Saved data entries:
+ + + + +

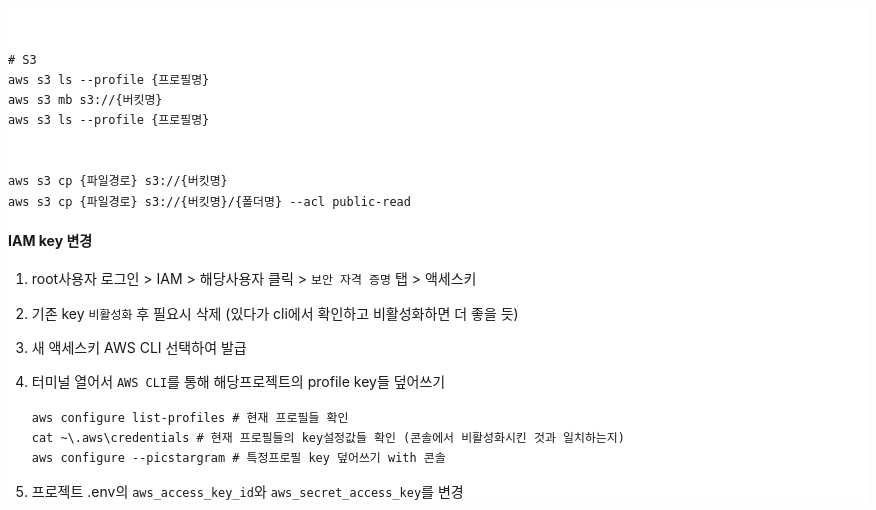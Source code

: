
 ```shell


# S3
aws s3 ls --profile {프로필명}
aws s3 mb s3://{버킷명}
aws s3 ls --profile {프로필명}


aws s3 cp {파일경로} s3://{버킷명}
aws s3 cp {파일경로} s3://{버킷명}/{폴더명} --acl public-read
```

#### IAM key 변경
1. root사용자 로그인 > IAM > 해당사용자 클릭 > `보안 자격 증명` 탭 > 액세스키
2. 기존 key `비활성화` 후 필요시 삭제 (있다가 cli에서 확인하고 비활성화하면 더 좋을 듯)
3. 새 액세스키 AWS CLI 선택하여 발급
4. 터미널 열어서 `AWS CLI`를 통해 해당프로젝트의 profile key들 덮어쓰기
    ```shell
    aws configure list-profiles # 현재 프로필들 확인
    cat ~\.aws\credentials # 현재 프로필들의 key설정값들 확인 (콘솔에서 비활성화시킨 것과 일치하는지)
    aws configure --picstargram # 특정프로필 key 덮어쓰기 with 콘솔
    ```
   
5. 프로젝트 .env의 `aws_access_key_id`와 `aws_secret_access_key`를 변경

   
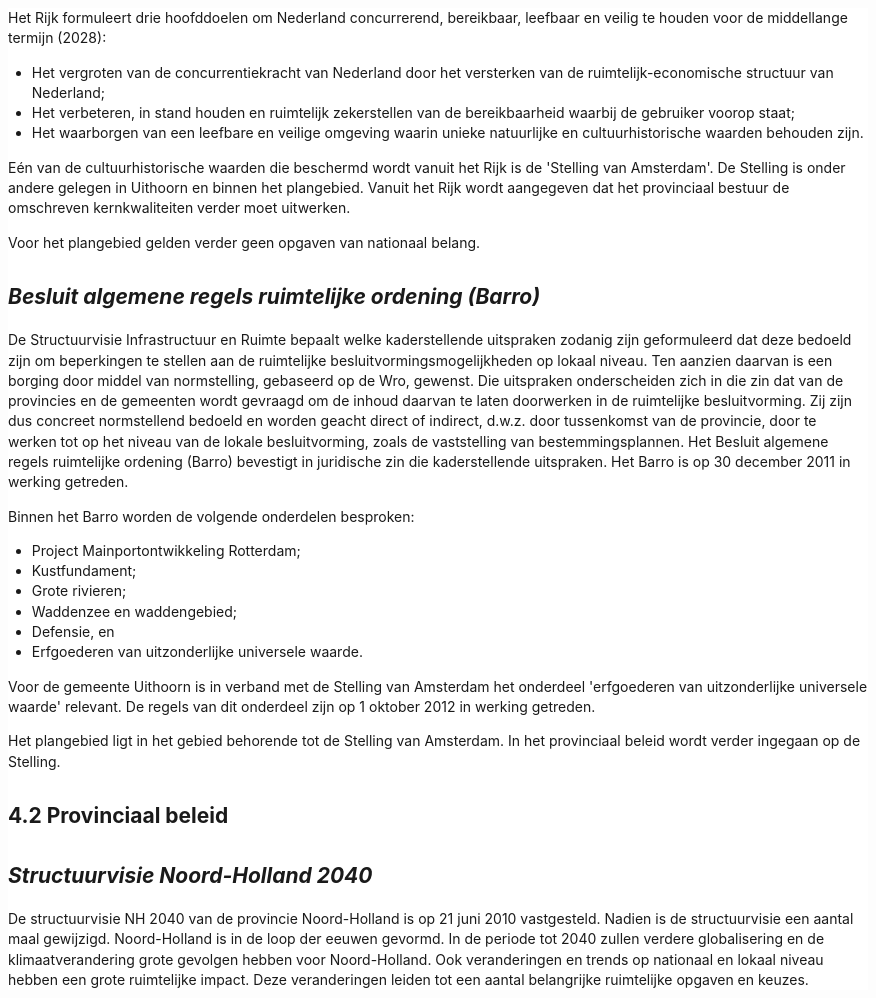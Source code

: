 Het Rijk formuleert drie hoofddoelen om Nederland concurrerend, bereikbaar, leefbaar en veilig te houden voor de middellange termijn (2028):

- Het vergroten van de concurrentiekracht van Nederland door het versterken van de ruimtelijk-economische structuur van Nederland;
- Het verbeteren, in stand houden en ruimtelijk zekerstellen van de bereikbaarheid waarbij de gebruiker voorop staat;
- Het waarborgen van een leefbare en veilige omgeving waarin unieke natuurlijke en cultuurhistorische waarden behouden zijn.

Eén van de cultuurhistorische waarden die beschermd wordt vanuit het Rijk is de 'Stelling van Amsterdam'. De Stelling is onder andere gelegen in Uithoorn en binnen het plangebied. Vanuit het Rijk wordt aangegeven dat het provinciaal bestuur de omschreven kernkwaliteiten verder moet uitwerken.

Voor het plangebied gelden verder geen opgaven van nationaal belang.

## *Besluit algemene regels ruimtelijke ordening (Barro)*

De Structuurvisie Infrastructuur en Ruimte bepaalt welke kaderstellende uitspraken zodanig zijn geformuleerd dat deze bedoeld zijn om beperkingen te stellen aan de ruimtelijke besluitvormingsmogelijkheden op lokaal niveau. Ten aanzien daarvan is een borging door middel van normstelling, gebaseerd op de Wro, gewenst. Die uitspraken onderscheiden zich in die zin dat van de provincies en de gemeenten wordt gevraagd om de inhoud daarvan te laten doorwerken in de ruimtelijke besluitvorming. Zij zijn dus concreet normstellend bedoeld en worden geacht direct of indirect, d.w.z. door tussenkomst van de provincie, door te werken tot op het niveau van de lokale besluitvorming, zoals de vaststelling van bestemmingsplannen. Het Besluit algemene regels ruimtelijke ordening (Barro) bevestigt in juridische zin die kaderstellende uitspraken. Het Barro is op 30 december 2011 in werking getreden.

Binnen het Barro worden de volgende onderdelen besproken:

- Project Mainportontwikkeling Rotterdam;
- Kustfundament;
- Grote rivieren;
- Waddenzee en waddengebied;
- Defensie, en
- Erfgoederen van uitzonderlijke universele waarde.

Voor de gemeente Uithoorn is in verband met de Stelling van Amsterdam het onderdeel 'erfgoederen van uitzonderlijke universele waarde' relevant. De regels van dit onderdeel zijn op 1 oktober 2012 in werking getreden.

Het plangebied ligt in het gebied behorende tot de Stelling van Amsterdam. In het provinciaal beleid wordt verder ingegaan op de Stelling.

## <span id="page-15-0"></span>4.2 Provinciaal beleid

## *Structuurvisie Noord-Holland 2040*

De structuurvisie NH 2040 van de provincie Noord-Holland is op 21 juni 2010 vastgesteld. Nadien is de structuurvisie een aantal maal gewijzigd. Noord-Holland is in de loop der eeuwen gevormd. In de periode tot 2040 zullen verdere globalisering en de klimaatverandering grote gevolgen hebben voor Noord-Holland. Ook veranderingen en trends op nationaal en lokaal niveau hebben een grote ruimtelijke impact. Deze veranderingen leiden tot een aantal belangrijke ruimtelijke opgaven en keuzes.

+ + + + +

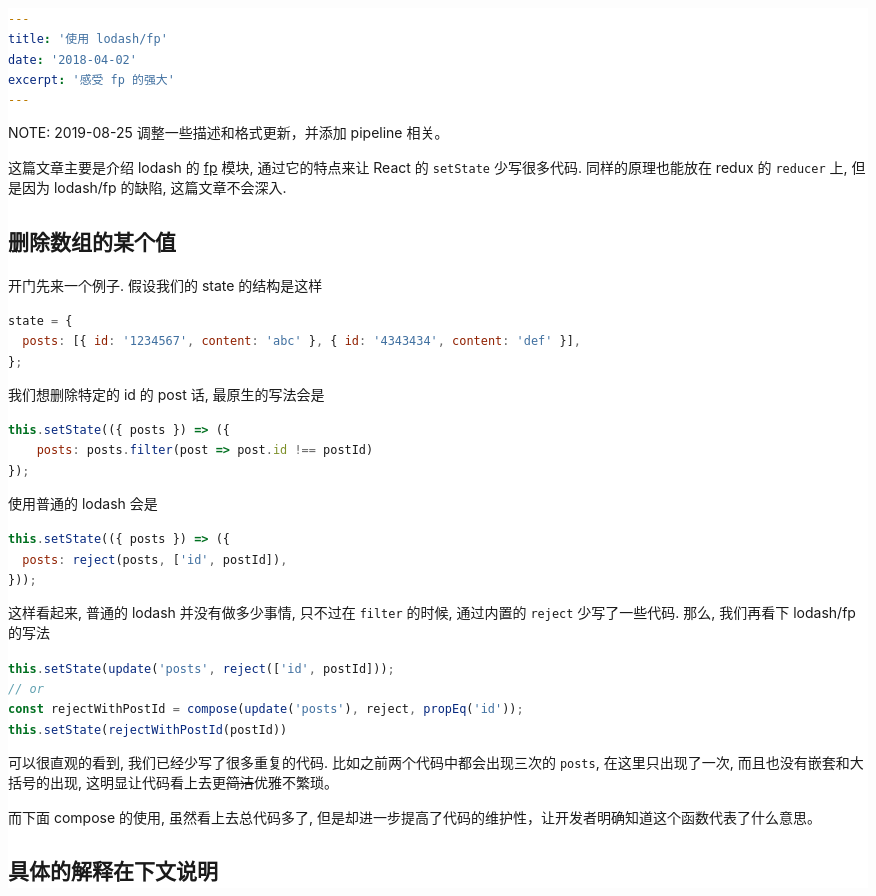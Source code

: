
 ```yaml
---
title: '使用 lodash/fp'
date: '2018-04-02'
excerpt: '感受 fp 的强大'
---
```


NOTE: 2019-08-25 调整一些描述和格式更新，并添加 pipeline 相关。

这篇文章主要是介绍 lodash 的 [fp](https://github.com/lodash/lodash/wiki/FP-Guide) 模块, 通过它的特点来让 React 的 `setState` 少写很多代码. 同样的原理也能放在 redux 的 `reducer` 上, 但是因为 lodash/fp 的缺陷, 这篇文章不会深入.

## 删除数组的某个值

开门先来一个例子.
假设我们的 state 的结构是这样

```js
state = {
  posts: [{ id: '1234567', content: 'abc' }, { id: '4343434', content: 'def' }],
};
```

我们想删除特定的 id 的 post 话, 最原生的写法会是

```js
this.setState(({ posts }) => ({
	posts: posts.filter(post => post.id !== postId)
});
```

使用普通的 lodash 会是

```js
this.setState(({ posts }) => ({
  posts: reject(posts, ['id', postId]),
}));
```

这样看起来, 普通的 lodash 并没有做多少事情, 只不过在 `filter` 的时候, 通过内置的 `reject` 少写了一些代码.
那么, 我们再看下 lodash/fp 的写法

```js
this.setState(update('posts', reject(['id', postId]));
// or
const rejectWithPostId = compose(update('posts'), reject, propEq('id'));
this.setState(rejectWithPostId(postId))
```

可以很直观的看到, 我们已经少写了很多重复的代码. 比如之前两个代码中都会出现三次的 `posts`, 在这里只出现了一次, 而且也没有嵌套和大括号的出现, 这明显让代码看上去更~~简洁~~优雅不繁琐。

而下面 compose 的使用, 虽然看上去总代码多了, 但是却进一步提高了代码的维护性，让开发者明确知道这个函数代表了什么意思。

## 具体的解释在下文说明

+ + + + +

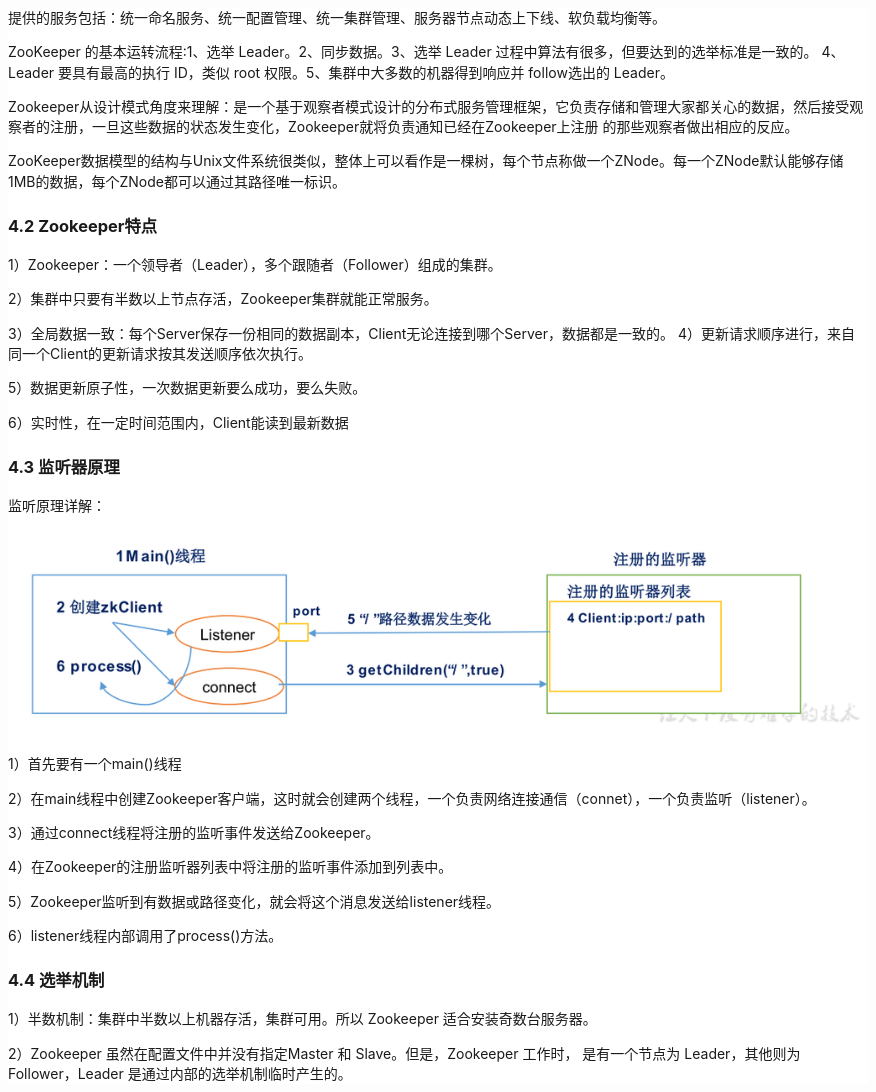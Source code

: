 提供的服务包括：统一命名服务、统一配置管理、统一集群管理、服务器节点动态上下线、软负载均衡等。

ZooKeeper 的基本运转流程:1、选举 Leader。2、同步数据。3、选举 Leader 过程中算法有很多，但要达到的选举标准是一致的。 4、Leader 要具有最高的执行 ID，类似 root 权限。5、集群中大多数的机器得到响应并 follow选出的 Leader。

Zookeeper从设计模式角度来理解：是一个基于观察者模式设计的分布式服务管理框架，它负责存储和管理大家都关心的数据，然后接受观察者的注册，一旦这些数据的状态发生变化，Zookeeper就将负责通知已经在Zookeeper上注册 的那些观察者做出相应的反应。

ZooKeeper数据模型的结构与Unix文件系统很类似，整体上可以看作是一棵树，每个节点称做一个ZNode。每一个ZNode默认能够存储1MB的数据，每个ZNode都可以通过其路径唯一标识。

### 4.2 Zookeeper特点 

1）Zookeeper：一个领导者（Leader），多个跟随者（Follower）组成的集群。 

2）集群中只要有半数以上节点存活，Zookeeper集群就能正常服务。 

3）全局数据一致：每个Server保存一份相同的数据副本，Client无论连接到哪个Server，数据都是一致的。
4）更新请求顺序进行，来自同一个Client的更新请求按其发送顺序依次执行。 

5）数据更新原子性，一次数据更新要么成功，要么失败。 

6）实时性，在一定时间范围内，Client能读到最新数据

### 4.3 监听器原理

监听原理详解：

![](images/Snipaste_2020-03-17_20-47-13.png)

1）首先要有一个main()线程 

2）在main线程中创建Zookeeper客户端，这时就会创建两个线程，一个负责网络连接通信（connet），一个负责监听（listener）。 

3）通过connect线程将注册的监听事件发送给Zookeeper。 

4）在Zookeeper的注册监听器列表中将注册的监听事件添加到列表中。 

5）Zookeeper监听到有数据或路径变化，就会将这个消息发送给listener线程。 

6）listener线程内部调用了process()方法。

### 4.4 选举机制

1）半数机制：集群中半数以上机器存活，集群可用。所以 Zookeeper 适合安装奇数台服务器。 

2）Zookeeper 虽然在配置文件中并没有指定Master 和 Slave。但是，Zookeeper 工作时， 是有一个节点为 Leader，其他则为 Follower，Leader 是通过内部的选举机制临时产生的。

+ + + + +

* **Work order**
All lines above from the one with "1）Zookeeper：一个" to the one with "2）Zookeeper 虽然在配置文件中并没有指定Master 和", inclusive, should be copied exactly, and no other lines.

* **Answer section**
1）Zookeeper：一个领导者（Leader），多个跟随者（Follower）组成的集群。 

2）集群中只要有半数以上节点存活，Zookeeper集群就能正常服务。 

3）全局数据一致：每个Server保存一份相同的数据副本，Client无论连接到哪个Server，数据都是一致的。
4）更新请求顺序进行，来自同一个Client的更新请求按其发送顺序依次执行。 

5）数据更新原子性，一次数据更新要么成功，要么失败。 

6）实时性，在一定时间范围内，Client能读到最新数据

### 4.3 监听器原理

监听原理详解：

![](images/Snipaste_2020-03-17_20-47-13.png)

1）首先要有一个main()线程 

2）在main线程中创建Zookeeper客户端，这时就会创建两个线程，一个负责网络连接通信（connet），一个负责监听（listener）。 

3）通过connect线程将注册的监听事件发送给Zookeeper。 

4）在Zookeeper的注册监听器列表中将注册的监听事件添加到列表中。 

5）Zookeeper监听到有数据或路径变化，就会将这个消息发送给listener线程。 

6）listener线程内部调用了process()方法。

### 4.4 选举机制

1）半数机制：集群中半数以上机器存活，集群可用。所以 Zookeeper 适合安装奇数台服务器。 

2）Zookeeper 虽然在配置文件中并没有指定Master 和 Slave。但是，Zookeeper 工作时， 是有一个节点为 Leader，其他则为 Follower，Leader 是通过内部的选举机制临时产生的。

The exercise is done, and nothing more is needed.